For more about Alex Cross and the Alex Cross Blu-ray release, see Alex Cross Blu-ray Review published by Jeffrey Kauffman on January 26, 2013 where this Blu-ray release scored 3.0 out of 5.
Director: Rob Cohen
Starring: Tyler Perry, Matthew Fox, Rachel Nichols, Jean Reno, Giancarlo Esposito, Edward Burns
» See full cast & crew
Alex Cross Blu-ray Review
Tyler Perry trades in cross-dressing for Cross.

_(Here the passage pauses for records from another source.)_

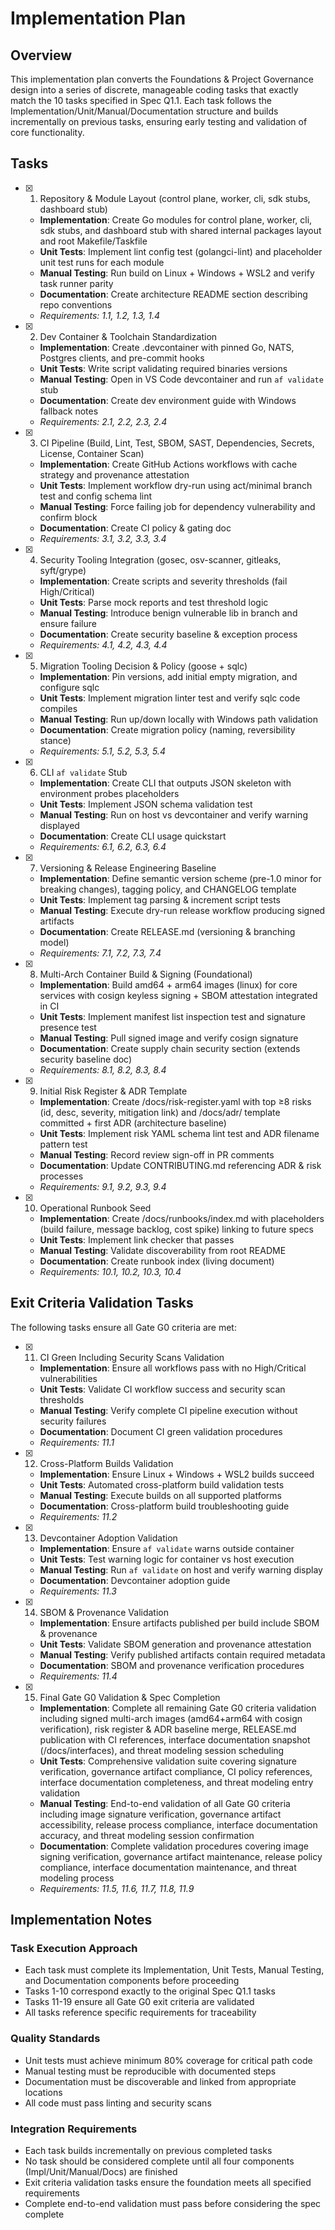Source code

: # Implementation Plan

## Overview

This implementation plan converts the Foundations & Project Governance design into a series of discrete, manageable coding tasks that exactly match the 10 tasks specified in Spec Q1.1. Each task follows the Implementation/Unit/Manual/Documentation structure and builds incrementally on previous tasks, ensuring early testing and validation of core functionality.

## Tasks

- [x] 1. Repository & Module Layout (control plane, worker, cli, sdk stubs, dashboard stub)





  - **Implementation**: Create Go modules for control plane, worker, cli, sdk stubs, and dashboard stub with shared internal packages layout and root Makefile/Taskfile
  - **Unit Tests**: Implement lint config test (golangci-lint) and placeholder unit test runs for each module
  - **Manual Testing**: Run build on Linux + Windows + WSL2 and verify task runner parity
  - **Documentation**: Create architecture README section describing repo conventions
  - _Requirements: 1.1, 1.2, 1.3, 1.4_

- [x] 2. Dev Container & Toolchain Standardization





  - **Implementation**: Create .devcontainer with pinned Go, NATS, Postgres clients, and pre-commit hooks
  - **Unit Tests**: Write script validating required binaries versions
  - **Manual Testing**: Open in VS Code devcontainer and run `af validate` stub
  - **Documentation**: Create dev environment guide with Windows fallback notes
  - _Requirements: 2.1, 2.2, 2.3, 2.4_

- [x] 3. CI Pipeline (Build, Lint, Test, SBOM, SAST, Dependencies, Secrets, License, Container Scan)






  - **Implementation**: Create GitHub Actions workflows with cache strategy and provenance attestation
  - **Unit Tests**: Implement workflow dry-run using act/minimal branch test and config schema lint
  - **Manual Testing**: Force failing job for dependency vulnerability and confirm block
  - **Documentation**: Create CI policy & gating doc
  - _Requirements: 3.1, 3.2, 3.3, 3.4_

- [x] 4. Security Tooling Integration (gosec, osv-scanner, gitleaks, syft/grype)








  - **Implementation**: Create scripts and severity thresholds (fail High/Critical)
  - **Unit Tests**: Parse mock reports and test threshold logic
  - **Manual Testing**: Introduce benign vulnerable lib in branch and ensure failure
  - **Documentation**: Create security baseline & exception process
  - _Requirements: 4.1, 4.2, 4.3, 4.4_

- [x] 5. Migration Tooling Decision & Policy (goose + sqlc)





  - **Implementation**: Pin versions, add initial empty migration, and configure sqlc
  - **Unit Tests**: Implement migration linter test and verify sqlc code compiles
  - **Manual Testing**: Run up/down locally with Windows path validation
  - **Documentation**: Create migration policy (naming, reversibility stance)
  - _Requirements: 5.1, 5.2, 5.3, 5.4_

- [x] 6. CLI `af validate` Stub





  - **Implementation**: Create CLI that outputs JSON skeleton with environment probes placeholders
  - **Unit Tests**: Implement JSON schema validation test
  - **Manual Testing**: Run on host vs devcontainer and verify warning displayed
  - **Documentation**: Create CLI usage quickstart
  - _Requirements: 6.1, 6.2, 6.3, 6.4_

- [x] 7. Versioning & Release Engineering Baseline






  - **Implementation**: Define semantic version scheme (pre-1.0 minor for breaking changes), tagging policy, and CHANGELOG template
  - **Unit Tests**: Implement tag parsing & increment script tests
  - **Manual Testing**: Execute dry-run release workflow producing signed artifacts
  - **Documentation**: Create RELEASE.md (versioning & branching model)
  - _Requirements: 7.1, 7.2, 7.3, 7.4_

- [x] 8. Multi-Arch Container Build & Signing (Foundational)





  - **Implementation**: Build amd64 + arm64 images (linux) for core services with cosign keyless signing + SBOM attestation integrated in CI
  - **Unit Tests**: Implement manifest list inspection test and signature presence test
  - **Manual Testing**: Pull signed image and verify cosign signature
  - **Documentation**: Create supply chain security section (extends security baseline doc)
  - _Requirements: 8.1, 8.2, 8.3, 8.4_

- [x] 9. Initial Risk Register & ADR Template





  - **Implementation**: Create /docs/risk-register.yaml with top ≥8 risks (id, desc, severity, mitigation link) and /docs/adr/ template committed + first ADR (architecture baseline)
  - **Unit Tests**: Implement risk YAML schema lint test and ADR filename pattern test
  - **Manual Testing**: Record review sign-off in PR comments
  - **Documentation**: Update CONTRIBUTING.md referencing ADR & risk processes
  - _Requirements: 9.1, 9.2, 9.3, 9.4_

- [x] 10. Operational Runbook Seed





  - **Implementation**: Create /docs/runbooks/index.md with placeholders (build failure, message backlog, cost spike) linking to future specs
  - **Unit Tests**: Implement link checker that passes
  - **Manual Testing**: Validate discoverability from root README
  - **Documentation**: Create runbook index (living document)
  - _Requirements: 10.1, 10.2, 10.3, 10.4_

## Exit Criteria Validation Tasks

The following tasks ensure all Gate G0 criteria are met:

- [x] 11. CI Green Including Security Scans Validation








  - **Implementation**: Ensure all workflows pass with no High/Critical vulnerabilities
  - **Unit Tests**: Validate CI workflow success and security scan thresholds
  - **Manual Testing**: Verify complete CI pipeline execution without security failures
  - **Documentation**: Document CI green validation procedures
  - _Requirements: 11.1_

- [x] 12. Cross-Platform Builds Validation





  - **Implementation**: Ensure Linux + Windows + WSL2 builds succeed
  - **Unit Tests**: Automated cross-platform build validation tests
  - **Manual Testing**: Execute builds on all supported platforms
  - **Documentation**: Cross-platform build troubleshooting guide
  - _Requirements: 11.2_

- [x] 13. Devcontainer Adoption Validation





  - **Implementation**: Ensure `af validate` warns outside container
  - **Unit Tests**: Test warning logic for container vs host execution
  - **Manual Testing**: Run `af validate` on host and verify warning display
  - **Documentation**: Devcontainer adoption guide
  - _Requirements: 11.3_

- [x] 14. SBOM & Provenance Validation










  - **Implementation**: Ensure artifacts published per build include SBOM & provenance
  - **Unit Tests**: Validate SBOM generation and provenance attestation
  - **Manual Testing**: Verify published artifacts contain required metadata
  - **Documentation**: SBOM and provenance verification procedures
  - _Requirements: 11.4_

- [x] 15. Final Gate G0 Validation & Spec Completion








  - **Implementation**: Complete all remaining Gate G0 criteria validation including signed multi-arch images (amd64+arm64 with cosign verification), risk register & ADR baseline merge, RELEASE.md publication with CI references, interface documentation snapshot (/docs/interfaces), and threat modeling session scheduling
  - **Unit Tests**: Comprehensive validation suite covering signature verification, governance artifact compliance, CI policy references, interface documentation completeness, and threat modeling entry validation
  - **Manual Testing**: End-to-end validation of all Gate G0 criteria including image signature verification, governance artifact accessibility, release process compliance, interface documentation accuracy, and threat modeling session confirmation
  - **Documentation**: Complete validation procedures covering image signing verification, governance artifact maintenance, release policy compliance, interface documentation maintenance, and threat modeling process
  - _Requirements: 11.5, 11.6, 11.7, 11.8, 11.9_

## Implementation Notes

### Task Execution Approach
- Each task must complete its Implementation, Unit Tests, Manual Testing, and Documentation components before proceeding
- Tasks 1-10 correspond exactly to the original Spec Q1.1 tasks
- Tasks 11-19 ensure all Gate G0 exit criteria are validated
- All tasks reference specific requirements for traceability

### Quality Standards
- Unit tests must achieve minimum 80% coverage for critical path code
- Manual testing must be reproducible with documented steps
- Documentation must be discoverable and linked from appropriate locations
- All code must pass linting and security scans

### Integration Requirements
- Each task builds incrementally on previous completed tasks
- No task should be considered complete until all four components (Impl/Unit/Manual/Docs) are finished
- Exit criteria validation tasks ensure the foundation meets all specified requirements
- Complete end-to-end validation must pass before considering the spec complete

Reviewed by Jeffrey Kauffman, January 26, 2013
You'd think that a film advertising the pull quote "Tyler Perry like you have never seen him before" would necessarily be a good thing, right? Perry has become something akin to the Henry Ford of moviemaking, churning out a seemingly endless array of product that just as frankly seems, much like Ford's vaunted innovations in auto creation, to have been fabricated on an assembly line. Perry, the ostensibly penetrating examiner of modern day marriage. Check. Perry, the cross-dressing, over the top Madea. Check and double check. If you've seen one Perry film, you have in a very real sense seen most (if not all) of this multi-hyphenate's oeuvre. (I except the one Perry film that actually seemed to show a little range, For Colored Girls, a film that perhaps benefited from having been culled from a source not originally written by Perry himself.) For years I have been recommending to Perry (who I'm absolutely positive reads my reviews —not) to stop doing everything himself and to give himself over to different writers and (especially) different directors. Well, as they say, be careful what you wish for. Alex Cross is certainly a change of pace for Perry, but he seems oddly ill suited to play a dashing criminologist/psychologist/policeman, one who had previously been portrayed by the perhaps more appropriate Morgan Freeman in such films as Kiss the Girls and Along Came a Spider. Alex Cross posits the titular character as something of a modern day Sherlock Holmes (that seems to be a trend lately, what with the Benedict Cumberbatch series about Holmes and the newish CBS series Elementary). Cross can deduce all sorts of salient information "from 20 yards away" (according to his partner) and also, due to his degree as a psychologist, intuit motives and the inner workings of the criminal mind. The problem with this conceit is that Alex Cross places this character in two worlds simultaneously: there's the gritty, police procedural world of Detroit's mean streets, and there's the frankly cartoonish world of a supervillain which seems ripped out of a Marvel comic book. It's an unsettling dichotomy at best, and it makes Alex Cross a rather unsettling roller coaster ride.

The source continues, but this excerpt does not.